======== Information given ========
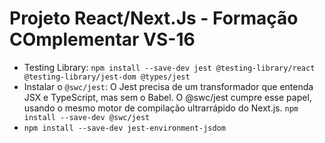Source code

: # Projeto React/Next.Js - Formação COmplementar VS-16

- Testing Library: `npm install --save-dev jest @testing-library/react @testing-library/jest-dom @types/jest`
- Instalar o `@swc/jest`: O Jest precisa de um transformador que entenda JSX e TypeScript, mas sem o Babel. O @swc/jest cumpre esse papel, usando o mesmo motor de compilação ultrarrápido do Next.js. `npm install --save-dev @swc/jest`
- `npm install --save-dev jest-environment-jsdom`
========
## Exercise objective
Everything in the entries must be written out exactly; the pictures stay out.

## Response box
Source code

: # Projeto React/Next.Js - Formação COmplementar VS-16

- Testing Library: `npm install --save-dev jest @testing-library/react @testing-library/jest-dom @types/jest`
- Instalar o `@swc/jest`: O Jest precisa de um transformador que entenda JSX e TypeScript, mas sem o Babel. O @swc/jest cumpre esse papel, usando o mesmo motor de compilação ultrarrápido do Next.js. `npm install --save-dev @swc/jest`
- `npm install --save-dev jest-environment-jsdom`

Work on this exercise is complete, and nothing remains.